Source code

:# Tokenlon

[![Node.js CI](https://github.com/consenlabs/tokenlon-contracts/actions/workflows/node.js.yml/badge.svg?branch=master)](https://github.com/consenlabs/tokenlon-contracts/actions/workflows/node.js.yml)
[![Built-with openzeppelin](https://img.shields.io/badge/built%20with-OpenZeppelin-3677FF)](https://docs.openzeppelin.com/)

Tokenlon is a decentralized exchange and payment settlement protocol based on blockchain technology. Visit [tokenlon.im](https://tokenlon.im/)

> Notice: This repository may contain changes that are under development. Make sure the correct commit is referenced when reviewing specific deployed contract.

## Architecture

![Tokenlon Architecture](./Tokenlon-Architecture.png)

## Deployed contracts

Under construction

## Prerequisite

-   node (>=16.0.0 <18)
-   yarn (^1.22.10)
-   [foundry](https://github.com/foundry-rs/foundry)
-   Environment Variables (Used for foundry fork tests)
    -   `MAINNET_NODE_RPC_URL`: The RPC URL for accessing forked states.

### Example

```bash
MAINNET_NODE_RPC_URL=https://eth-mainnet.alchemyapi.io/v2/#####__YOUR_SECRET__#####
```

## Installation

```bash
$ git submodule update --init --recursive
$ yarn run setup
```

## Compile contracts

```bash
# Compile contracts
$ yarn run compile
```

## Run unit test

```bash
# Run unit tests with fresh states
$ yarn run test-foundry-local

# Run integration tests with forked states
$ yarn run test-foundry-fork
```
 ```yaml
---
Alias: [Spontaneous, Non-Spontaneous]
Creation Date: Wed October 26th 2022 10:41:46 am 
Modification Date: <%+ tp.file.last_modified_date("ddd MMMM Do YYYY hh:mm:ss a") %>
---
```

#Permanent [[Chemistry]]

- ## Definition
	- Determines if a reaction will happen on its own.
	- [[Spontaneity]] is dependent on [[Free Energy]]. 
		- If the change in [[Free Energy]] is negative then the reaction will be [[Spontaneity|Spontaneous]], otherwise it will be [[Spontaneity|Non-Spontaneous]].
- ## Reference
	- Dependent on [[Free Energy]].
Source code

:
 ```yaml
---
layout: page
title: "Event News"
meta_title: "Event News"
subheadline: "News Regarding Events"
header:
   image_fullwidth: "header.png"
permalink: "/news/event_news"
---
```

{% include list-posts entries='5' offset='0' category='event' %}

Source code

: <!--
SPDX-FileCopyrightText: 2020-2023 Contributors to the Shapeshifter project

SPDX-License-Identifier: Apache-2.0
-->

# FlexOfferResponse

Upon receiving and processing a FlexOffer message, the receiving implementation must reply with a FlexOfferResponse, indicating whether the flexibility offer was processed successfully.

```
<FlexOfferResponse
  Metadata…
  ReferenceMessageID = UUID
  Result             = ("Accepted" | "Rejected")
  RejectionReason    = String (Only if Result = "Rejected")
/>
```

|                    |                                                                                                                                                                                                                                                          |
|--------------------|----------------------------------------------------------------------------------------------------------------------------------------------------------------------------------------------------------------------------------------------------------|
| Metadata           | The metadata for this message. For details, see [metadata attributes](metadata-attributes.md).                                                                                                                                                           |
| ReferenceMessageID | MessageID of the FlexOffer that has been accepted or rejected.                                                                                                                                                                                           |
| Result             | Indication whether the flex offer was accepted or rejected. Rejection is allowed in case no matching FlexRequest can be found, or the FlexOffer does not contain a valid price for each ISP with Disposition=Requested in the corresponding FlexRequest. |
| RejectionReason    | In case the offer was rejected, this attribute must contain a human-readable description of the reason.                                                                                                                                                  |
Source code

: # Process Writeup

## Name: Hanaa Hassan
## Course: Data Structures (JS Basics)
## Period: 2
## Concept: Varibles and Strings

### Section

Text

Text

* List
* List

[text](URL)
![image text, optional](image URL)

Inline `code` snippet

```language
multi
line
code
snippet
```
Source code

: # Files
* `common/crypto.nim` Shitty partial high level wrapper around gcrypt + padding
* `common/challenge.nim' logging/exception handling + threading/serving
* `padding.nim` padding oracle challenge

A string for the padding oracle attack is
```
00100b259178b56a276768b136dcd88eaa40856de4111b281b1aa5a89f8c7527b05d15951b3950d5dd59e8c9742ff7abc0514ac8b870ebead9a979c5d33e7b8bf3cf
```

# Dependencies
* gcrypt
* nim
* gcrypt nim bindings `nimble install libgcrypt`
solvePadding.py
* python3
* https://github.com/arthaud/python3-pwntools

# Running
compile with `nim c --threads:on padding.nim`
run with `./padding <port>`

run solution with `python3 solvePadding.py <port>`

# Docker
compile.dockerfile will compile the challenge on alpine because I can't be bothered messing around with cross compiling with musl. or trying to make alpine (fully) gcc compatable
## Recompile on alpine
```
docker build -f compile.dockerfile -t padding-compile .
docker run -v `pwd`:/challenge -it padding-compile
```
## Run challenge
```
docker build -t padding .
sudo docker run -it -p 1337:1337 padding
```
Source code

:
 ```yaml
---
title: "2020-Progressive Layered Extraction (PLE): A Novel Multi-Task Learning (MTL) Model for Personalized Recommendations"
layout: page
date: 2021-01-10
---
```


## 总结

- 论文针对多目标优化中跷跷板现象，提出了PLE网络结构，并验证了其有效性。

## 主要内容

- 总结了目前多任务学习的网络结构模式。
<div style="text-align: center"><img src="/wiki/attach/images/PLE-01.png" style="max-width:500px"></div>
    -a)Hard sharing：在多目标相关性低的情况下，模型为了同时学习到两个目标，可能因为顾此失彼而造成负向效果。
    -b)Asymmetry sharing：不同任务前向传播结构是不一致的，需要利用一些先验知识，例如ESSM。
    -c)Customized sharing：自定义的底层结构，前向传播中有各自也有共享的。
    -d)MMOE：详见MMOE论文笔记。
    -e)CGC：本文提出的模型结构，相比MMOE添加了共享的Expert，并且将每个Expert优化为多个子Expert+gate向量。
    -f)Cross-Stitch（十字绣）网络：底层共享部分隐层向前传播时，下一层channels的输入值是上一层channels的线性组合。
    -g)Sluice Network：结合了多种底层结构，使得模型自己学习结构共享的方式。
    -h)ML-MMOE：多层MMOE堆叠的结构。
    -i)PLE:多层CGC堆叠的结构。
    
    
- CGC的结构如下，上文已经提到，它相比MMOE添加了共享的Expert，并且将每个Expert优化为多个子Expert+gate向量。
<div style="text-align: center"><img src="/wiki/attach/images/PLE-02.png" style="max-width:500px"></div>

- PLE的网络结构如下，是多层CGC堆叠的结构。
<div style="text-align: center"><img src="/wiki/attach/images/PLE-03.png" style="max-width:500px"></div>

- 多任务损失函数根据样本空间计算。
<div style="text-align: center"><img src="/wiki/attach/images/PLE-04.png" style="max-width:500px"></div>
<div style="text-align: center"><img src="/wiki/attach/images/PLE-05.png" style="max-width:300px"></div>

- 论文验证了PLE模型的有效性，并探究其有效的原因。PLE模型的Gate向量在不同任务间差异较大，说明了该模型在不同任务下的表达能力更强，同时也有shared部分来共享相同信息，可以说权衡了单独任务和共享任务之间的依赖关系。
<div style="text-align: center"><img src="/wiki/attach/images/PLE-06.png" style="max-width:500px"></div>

★ ★ ★

Problem to work on:
The full set of records must be transcribed character for character.

Response to this task:
Source code

:# Tokenlon

[![Node.js CI](https://github.com/consenlabs/tokenlon-contracts/actions/workflows/node.js.yml/badge.svg?branch=master)](https://github.com/consenlabs/tokenlon-contracts/actions/workflows/node.js.yml)
[![Built-with openzeppelin](https://img.shields.io/badge/built%20with-OpenZeppelin-3677FF)](https://docs.openzeppelin.com/)

Tokenlon is a decentralized exchange and payment settlement protocol based on blockchain technology. Visit [tokenlon.im](https://tokenlon.im/)

> Notice: This repository may contain changes that are under development. Make sure the correct commit is referenced when reviewing specific deployed contract.

## Architecture

![Tokenlon Architecture](./Tokenlon-Architecture.png)

## Deployed contracts

Under construction

## Prerequisite

-   node (>=16.0.0 <18)
-   yarn (^1.22.10)
-   [foundry](https://github.com/foundry-rs/foundry)
-   Environment Variables (Used for foundry fork tests)
    -   `MAINNET_NODE_RPC_URL`: The RPC URL for accessing forked states.

### Example

```bash
MAINNET_NODE_RPC_URL=https://eth-mainnet.alchemyapi.io/v2/#####__YOUR_SECRET__#####
```

## Installation

```bash
$ git submodule update --init --recursive
$ yarn run setup
```

## Compile contracts

```bash
# Compile contracts
$ yarn run compile
```

## Run unit test

```bash
# Run unit tests with fresh states
$ yarn run test-foundry-local

# Run integration tests with forked states
$ yarn run test-foundry-fork
```
 ```yaml
---
Alias: [Spontaneous, Non-Spontaneous]
Creation Date: Wed October 26th 2022 10:41:46 am 
Modification Date: <%+ tp.file.last_modified_date("ddd MMMM Do YYYY hh:mm:ss a") %>
---
```

#Permanent [[Chemistry]]

- ## Definition
	- Determines if a reaction will happen on its own.
	- [[Spontaneity]] is dependent on [[Free Energy]]. 
		- If the change in [[Free Energy]] is negative then the reaction will be [[Spontaneity|Spontaneous]], otherwise it will be [[Spontaneity|Non-Spontaneous]].
- ## Reference
	- Dependent on [[Free Energy]].
Source code

:
 ```yaml
---
layout: page
title: "Event News"
meta_title: "Event News"
subheadline: "News Regarding Events"
header:
   image_fullwidth: "header.png"
permalink: "/news/event_news"
---
```

{% include list-posts entries='5' offset='0' category='event' %}

Source code

: <!--
SPDX-FileCopyrightText: 2020-2023 Contributors to the Shapeshifter project

SPDX-License-Identifier: Apache-2.0
-->

# FlexOfferResponse

Upon receiving and processing a FlexOffer message, the receiving implementation must reply with a FlexOfferResponse, indicating whether the flexibility offer was processed successfully.

```
<FlexOfferResponse
  Metadata…
  ReferenceMessageID = UUID
  Result             = ("Accepted" | "Rejected")
  RejectionReason    = String (Only if Result = "Rejected")
/>
```

|                    |                                                                                                                                                                                                                                                          |
|--------------------|----------------------------------------------------------------------------------------------------------------------------------------------------------------------------------------------------------------------------------------------------------|
| Metadata           | The metadata for this message. For details, see [metadata attributes](metadata-attributes.md).                                                                                                                                                           |
| ReferenceMessageID | MessageID of the FlexOffer that has been accepted or rejected.                                                                                                                                                                                           |
| Result             | Indication whether the flex offer was accepted or rejected. Rejection is allowed in case no matching FlexRequest can be found, or the FlexOffer does not contain a valid price for each ISP with Disposition=Requested in the corresponding FlexRequest. |
| RejectionReason    | In case the offer was rejected, this attribute must contain a human-readable description of the reason.                                                                                                                                                  |
Source code

: # Process Writeup

## Name: Hanaa Hassan
## Course: Data Structures (JS Basics)
## Period: 2
## Concept: Varibles and Strings

### Section

Text

Text

* List
* List

[text](URL)
![image text, optional](image URL)

Inline `code` snippet

```language
multi
line
code
snippet
```
Source code

: # Files
* `common/crypto.nim` Shitty partial high level wrapper around gcrypt + padding
* `common/challenge.nim' logging/exception handling + threading/serving
* `padding.nim` padding oracle challenge

A string for the padding oracle attack is
```
00100b259178b56a276768b136dcd88eaa40856de4111b281b1aa5a89f8c7527b05d15951b3950d5dd59e8c9742ff7abc0514ac8b870ebead9a979c5d33e7b8bf3cf
```

# Dependencies
* gcrypt
* nim
* gcrypt nim bindings `nimble install libgcrypt`
solvePadding.py
* python3
* https://github.com/arthaud/python3-pwntools

# Running
compile with `nim c --threads:on padding.nim`
run with `./padding <port>`

run solution with `python3 solvePadding.py <port>`

# Docker
compile.dockerfile will compile the challenge on alpine because I can't be bothered messing around with cross compiling with musl. or trying to make alpine (fully) gcc compatable
## Recompile on alpine
```
docker build -f compile.dockerfile -t padding-compile .
docker run -v `pwd`:/challenge -it padding-compile
```
## Run challenge
```
docker build -t padding .
sudo docker run -it -p 1337:1337 padding
```
Source code

:
 ```yaml
---
title: "2020-Progressive Layered Extraction (PLE): A Novel Multi-Task Learning (MTL) Model for Personalized Recommendations"
layout: page
date: 2021-01-10
---
```


## 总结

- 论文针对多目标优化中跷跷板现象，提出了PLE网络结构，并验证了其有效性。

## 主要内容

- 总结了目前多任务学习的网络结构模式。
<div style="text-align: center"><img src="/wiki/attach/images/PLE-01.png" style="max-width:500px"></div>
    -a)Hard sharing：在多目标相关性低的情况下，模型为了同时学习到两个目标，可能因为顾此失彼而造成负向效果。
    -b)Asymmetry sharing：不同任务前向传播结构是不一致的，需要利用一些先验知识，例如ESSM。
    -c)Customized sharing：自定义的底层结构，前向传播中有各自也有共享的。
    -d)MMOE：详见MMOE论文笔记。
    -e)CGC：本文提出的模型结构，相比MMOE添加了共享的Expert，并且将每个Expert优化为多个子Expert+gate向量。
    -f)Cross-Stitch（十字绣）网络：底层共享部分隐层向前传播时，下一层channels的输入值是上一层channels的线性组合。
    -g)Sluice Network：结合了多种底层结构，使得模型自己学习结构共享的方式。
    -h)ML-MMOE：多层MMOE堆叠的结构。
    -i)PLE:多层CGC堆叠的结构。
    
    
- CGC的结构如下，上文已经提到，它相比MMOE添加了共享的Expert，并且将每个Expert优化为多个子Expert+gate向量。
<div style="text-align: center"><img src="/wiki/attach/images/PLE-02.png" style="max-width:500px"></div>

- PLE的网络结构如下，是多层CGC堆叠的结构。
<div style="text-align: center"><img src="/wiki/attach/images/PLE-03.png" style="max-width:500px"></div>

- 多任务损失函数根据样本空间计算。
<div style="text-align: center"><img src="/wiki/attach/images/PLE-04.png" style="max-width:500px"></div>
<div style="text-align: center"><img src="/wiki/attach/images/PLE-05.png" style="max-width:300px"></div>

- 论文验证了PLE模型的有效性，并探究其有效的原因。PLE模型的Gate向量在不同任务间差异较大，说明了该模型在不同任务下的表达能力更强，同时也有shared部分来共享相同信息，可以说权衡了单独任务和共享任务之间的依赖关系。
<div style="text-align: center"><img src="/wiki/attach/images/PLE-06.png" style="max-width:500px"></div>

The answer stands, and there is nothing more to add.